0

I want to generate 50 numbers with rnorm, with two criteria. If there are numbers <99 or >101 (i.e., outside 99-101), omit them and run rnorm again until 50 total numbers that meet criteria are generated.

  1. This is unrelated to statistics. I'm simply trying to learn how to use while loops.
  2. I suspect the rnorm(50, part on line 3., is computationally inefficient -- any advice there would be great.

  3. The main problem I have is that although this code works, it goes on for ever. It needs to terminate when there are 50 observations that meet criteria. Thus far, I have tried unsuccessfully to use if and break to do this...

Code so far:

1.   z = rnorm(50, mean = 100, sd = 10)
2.   while( match(TRUE, z > 99) > 0 | match(TRUE, z < 101) > 0 )  {
3.   z = c( z[z >= 99 & z <= 101], rnorm(50, mean = 100, sd = 10 )) 
4.   }
lnNoam
  • 1,055
  • 11
  • 20
  • you can consider a random number generations with lower and upper bounds. See here http://stackoverflow.com/questions/19343133/setting-upper-and-lower-limits-in-rnorm – SabDeM May 30 '15 at 04:02

2 Answers2

1

The reason your loop "never quits" in its current form is because the stats are literally stacked against you.

The probability of consecutively generating 50 normally distributed numbers within ±1 standard deviation of the mean is approximately 4.22E-9. And your tolerance is only 1/10th of one standard deviation, so imagine how astronomically small your odds are.

The simplest way to enforce a fixed number of iterations of a loop is the for loop:

for (i in 1:50) {
  sum = sum + sum^0.5
}

Otherwise you can add a watchdog counter like follows:

z = rnorm(50, mean = 100, sd = 10)
wd = 0
while( match(TRUE, z > 99) > 0 | match(TRUE, z < 101) > 0 )  {
  z = c( z[z >= 99 & z <= 101], rnorm(50, mean = 100, sd = 10 ))
  wd = wd + 1
  if (wd == 50) { break }
}

Also keep in mind that loops in R are relatively slow (compared to more typical operations) and their use is discouraged unless there is a good reason. R is a functional language and most operators and functions are vectorized.

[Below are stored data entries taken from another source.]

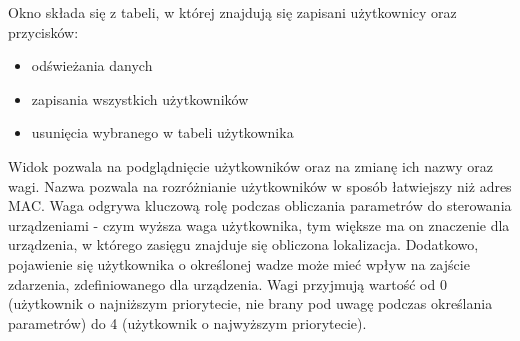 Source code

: Okno składa się z tabeli, w której znajdują się zapisani użytkownicy oraz przycisków:
\begin{itemize}
	\item odświeżania danych
	\item zapisania wszystkich użytkowników
	\item usunięcia wybranego w tabeli użytkownika
\end{itemize}
Widok pozwala na podglądnięcie użytkowników oraz na zmianę ich nazwy oraz wagi. Nazwa pozwala na rozróżnianie użytkowników w sposób łatwiejszy niż adres MAC. Waga odgrywa kluczową rolę podczas obliczania parametrów do sterowania urządzeniami - czym wyższa waga użytkownika, tym większe ma on znaczenie dla urządzenia, w którego zasięgu znajduje się obliczona lokalizacja. Dodatkowo, pojawienie się użytkownika o określonej wadze może mieć wpływ na zajście zdarzenia, zdefiniowanego dla urządzenia. Wagi przyjmują wartość od 0 (użytkownik o najniższym priorytecie, nie brany pod uwagę podczas określania parametrów) do 4 (użytkownik o najwyższym priorytecie).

You will find the vectorized operations perform substantially faster than equivalent loop-like / procedural flows.

Special Sauce
  • 5,338
  • 2
  • 27
  • 31
  • Thanks I was not trying to create 50 normally distributed numbers. Rather, I just wanted to see excluding occur for numbers outside 99-101 until I had 50 numbers. I have actually learned about watchdog counters before (e.g., in python)...why I didn't think of it here is a mystery to me. Anyway, thanks again for the help! – lnNoam May 30 '15 at 04:33
  • Ah, I see what you were trying to accomplish. Your current code won't work because the `c( )` command is doing a vector concatenation that is always adding 50 new normal numbers to `z`, so `z` is always growing in length. – Special Sauce May 30 '15 at 04:41
  • Yes, I fixed that. Thanks again for the help. – lnNoam May 30 '15 at 04:59
0

I figured out this solution too, which will also do it:

rnorm_rg = function(x, mean, sd, lwr, upr){
  z = rnorm(x, mean = mean, sd = sd)
  while ( length(z[z >= lwr & z <= upr]) < x ) {
    z = c( z[z >= lwr & z <= upr], rnorm(x, mean = mean, sd = sd) )
    z = z[z >= lwr & z <= upr]
  }
  print(z)
}

e.g.,

rnorm_rg(  x = 50
           , mean = 100
           , sd = 10
           , lwr = 99
           , upr = 101
)
lnNoam
  • 1,055
  • 11
  • 20